Come difendere la salute dei mari

La plastica non è biodegradabile, quindi se non viene smaltita correttamente né riciclata finisce nell’ambiente favorendo l’alterazione degli ecosistemi. La scorretta gestione dei rifiuti urbani è, infatti, tra i principali responsabili dell’inquinamento marino e del suolo.

Le soluzioni e i rimedi per contrastare il problema partono dalla riduzione della produzione e del consumo di plastica.

Ecco le azioni che tutti possono mettere in pratica per dare un contributo e tutelare i nostri mari:

  1. Riusare
  2. Recuperare
  3. Ridurre
  4. Riciclare

Si consiglia di optare per prodotti con meno imballaggi, borse in stoffa, batterie ricaricabili, usare il vetro al posto della plastica, dare nuova vita ad oggetti che hanno perso la loro funzione.

Fondamentale adottare la raccolta differenziata e farla con attenzione per garantire un corretto riciclo della plastica.

Oltre all’azione dei singoli, negli ultimi anni diverse organizzazioni, come GreenPeace, stanno lavorando ad una soluzione per la salvaguardia di mari e oceani. Un progetto interessante è “The Ocean Cleanup” nato per combattere la diffusione dannosa di plastica in mare.

Ma da soli non bastano, servono proposte concrete e decisioni prese dai singoli stati e dalla comunità internazionale per ridurre quella parte maggioritaria di plastica che dalla terra finisce in mare, e per ripulire i fiumi, tra le principali fonti di rilascio di rifiuti plastici nei mari e oceani.

E in Italia?

Per quanto riguarda le politiche adottate dall’Italia, nel 2015 è stata approvata la legge 452 bis con la quale è entrato in vigore il reato d’inquinamento ambientale con reclusione dai 2 ai 5 anni per chiunque contamini le acque e l’aria delle nostre città.

Nel 1° gennaio 2018 è stata anche approvata la legge che ha imposto il pagamento per l’utilizzo di shopper biodegradabili e compostabili, secondo le indicazioni della direttiva 2015/720 dell’Unione Europea, e dal 2019 ha rimosso da mercato i cotton fioc prodotti con bastoncini di plastica sostituendoli con bastoncini biodegradabili.

La strada da percorrere è ancora lunga, ma è evidente che per una reale inversione di tendenza è necessario un cambiamento di abitudini d’acquisto, corrette pratiche di riciclo e di raccolta differenziata, riduzione, recupero e riutilizzo degli oggetti in plastica.
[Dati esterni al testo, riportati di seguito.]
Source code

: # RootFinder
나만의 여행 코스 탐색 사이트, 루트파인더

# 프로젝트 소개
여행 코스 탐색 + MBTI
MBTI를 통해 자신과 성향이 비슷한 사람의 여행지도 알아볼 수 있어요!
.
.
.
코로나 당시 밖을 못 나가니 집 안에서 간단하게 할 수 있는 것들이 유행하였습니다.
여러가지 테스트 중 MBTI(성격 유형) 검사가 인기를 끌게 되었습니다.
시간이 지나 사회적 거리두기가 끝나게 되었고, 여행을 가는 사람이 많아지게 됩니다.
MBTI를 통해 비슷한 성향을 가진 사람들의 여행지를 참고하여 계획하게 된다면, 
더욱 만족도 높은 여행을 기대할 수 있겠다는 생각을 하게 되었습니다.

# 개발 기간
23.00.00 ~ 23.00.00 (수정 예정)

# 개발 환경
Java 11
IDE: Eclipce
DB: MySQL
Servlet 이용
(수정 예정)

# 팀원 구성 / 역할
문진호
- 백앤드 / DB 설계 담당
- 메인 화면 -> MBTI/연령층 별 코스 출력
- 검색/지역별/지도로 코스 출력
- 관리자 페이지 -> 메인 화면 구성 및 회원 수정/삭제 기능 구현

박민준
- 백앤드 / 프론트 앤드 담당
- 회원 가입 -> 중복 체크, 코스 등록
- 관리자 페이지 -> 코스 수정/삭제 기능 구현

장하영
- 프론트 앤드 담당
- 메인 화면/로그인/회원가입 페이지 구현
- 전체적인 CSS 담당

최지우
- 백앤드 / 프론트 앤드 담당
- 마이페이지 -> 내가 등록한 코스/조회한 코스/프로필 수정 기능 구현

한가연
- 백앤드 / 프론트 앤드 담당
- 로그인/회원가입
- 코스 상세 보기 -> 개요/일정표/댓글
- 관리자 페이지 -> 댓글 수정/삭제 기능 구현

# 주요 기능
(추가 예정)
Per noi di Nieddittas il rispetto per il mare e per l’ambiente è da sempre uno dei valori fondamentali della nostra comunità. Nella gestione dell’allevamento facciamo particolare attenzione anche al recupero degli elementi fissi che, a causa delle mareggiate, possono staccarsi dall’allevamento e depositarsi sul fondo marino. Le nostre procedure di qualità prevedono anche il controllo periodico e la conseguente pulizia dei fondali marini sotto i nostri vivai e più in generale nelle acque del Golfo vicine ai nostri allevamenti.